### Available data
================================
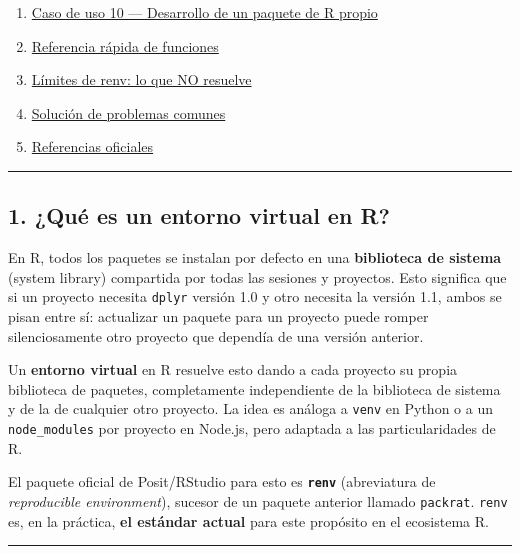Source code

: \documentclass[
  man,
  floatsintext,
  longtable,
  a4paper,
  nolmodern,
  notxfonts,
  notimes,
  12pt,
  colorlinks=true,linkcolor=blue,citecolor=blue,urlcolor=blue]{apa7}
\begin{document}
\begin{enumerate}
{  de uso 9 --- Despliegue en servidor / Docker / Posit Connect}
\item
  \hyperref[16-caso-de-uso-10--desarrollo-de-un-paquete-de-r-propio]{Caso
  de uso 10 --- Desarrollo de un paquete de R propio}
\item
  \hyperref[17-referencia-ruxe1pida-de-funciones]{Referencia rápida de
  funciones}
\item
  \hyperref[18-luxedmites-de-renv-lo-que-no-resuelve]{Límites de renv:
  lo que NO resuelve}
\item
  \hyperref[19-soluciuxf3n-de-problemas-comunes]{Solución de problemas
  comunes}
\item
  \hyperref[20-referencias-oficiales]{Referencias oficiales}
\end{enumerate}

\begin{center}\rule{0.5\linewidth}{0.5pt}\end{center}

\subsection{1. ¿Qué es un entorno virtual en
R?}\label{quuxe9-es-un-entorno-virtual-en-r}

En R, todos los paquetes se instalan por defecto en una
\textbf{biblioteca de sistema} (system library) compartida por todas las
sesiones y proyectos. Esto significa que si un proyecto necesita
\texttt{dplyr} versión 1.0 y otro necesita la versión 1.1, ambos se
pisan entre sí: actualizar un paquete para un proyecto puede romper
silenciosamente otro proyecto que dependía de una versión anterior.

Un \textbf{entorno virtual} en R resuelve esto dando a cada proyecto su
propia biblioteca de paquetes, completamente independiente de la
biblioteca de sistema y de la de cualquier otro proyecto. La idea es
análoga a \texttt{venv} en Python o a un \texttt{node\_modules} por
proyecto en Node.js, pero adaptada a las particularidades de R.

El paquete oficial de Posit/RStudio para esto es \textbf{\texttt{renv}}
(abreviatura de \emph{reproducible environment}), sucesor de un paquete
anterior llamado \texttt{packrat}. \texttt{renv} es, en la práctica,
\textbf{el estándar actual} para este propósito en el ecosistema R.

\begin{center}\rule{0.5\linewidth}{0.5pt}\end{center}
\end{document}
================================
### What this task involves
Set down all of the entries exactly as they stand, without any image.

### Exercise solution
Source code

: \documentclass[
  man,
  floatsintext,
  longtable,
  a4paper,
  nolmodern,
  notxfonts,
  notimes,
  12pt,
  colorlinks=true,linkcolor=blue,citecolor=blue,urlcolor=blue]{apa7}
\begin{document}
\begin{enumerate}
{  de uso 9 --- Despliegue en servidor / Docker / Posit Connect}
\item
  \hyperref[16-caso-de-uso-10--desarrollo-de-un-paquete-de-r-propio]{Caso
  de uso 10 --- Desarrollo de un paquete de R propio}
\item
  \hyperref[17-referencia-ruxe1pida-de-funciones]{Referencia rápida de
  funciones}
\item
  \hyperref[18-luxedmites-de-renv-lo-que-no-resuelve]{Límites de renv:
  lo que NO resuelve}
\item
  \hyperref[19-soluciuxf3n-de-problemas-comunes]{Solución de problemas
  comunes}
\item
  \hyperref[20-referencias-oficiales]{Referencias oficiales}
\end{enumerate}

\begin{center}\rule{0.5\linewidth}{0.5pt}\end{center}

\subsection{1. ¿Qué es un entorno virtual en
R?}\label{quuxe9-es-un-entorno-virtual-en-r}

En R, todos los paquetes se instalan por defecto en una
\textbf{biblioteca de sistema} (system library) compartida por todas las
sesiones y proyectos. Esto significa que si un proyecto necesita
\texttt{dplyr} versión 1.0 y otro necesita la versión 1.1, ambos se
pisan entre sí: actualizar un paquete para un proyecto puede romper
silenciosamente otro proyecto que dependía de una versión anterior.

Un \textbf{entorno virtual} en R resuelve esto dando a cada proyecto su
propia biblioteca de paquetes, completamente independiente de la
biblioteca de sistema y de la de cualquier otro proyecto. La idea es
análoga a \texttt{venv} en Python o a un \texttt{node\_modules} por
proyecto en Node.js, pero adaptada a las particularidades de R.

El paquete oficial de Posit/RStudio para esto es \textbf{\texttt{renv}}
(abreviatura de \emph{reproducible environment}), sucesor de un paquete
anterior llamado \texttt{packrat}. \texttt{renv} es, en la práctica,
\textbf{el estándar actual} para este propósito en el ecosistema R.

\begin{center}\rule{0.5\linewidth}{0.5pt}\end{center}
\end{document}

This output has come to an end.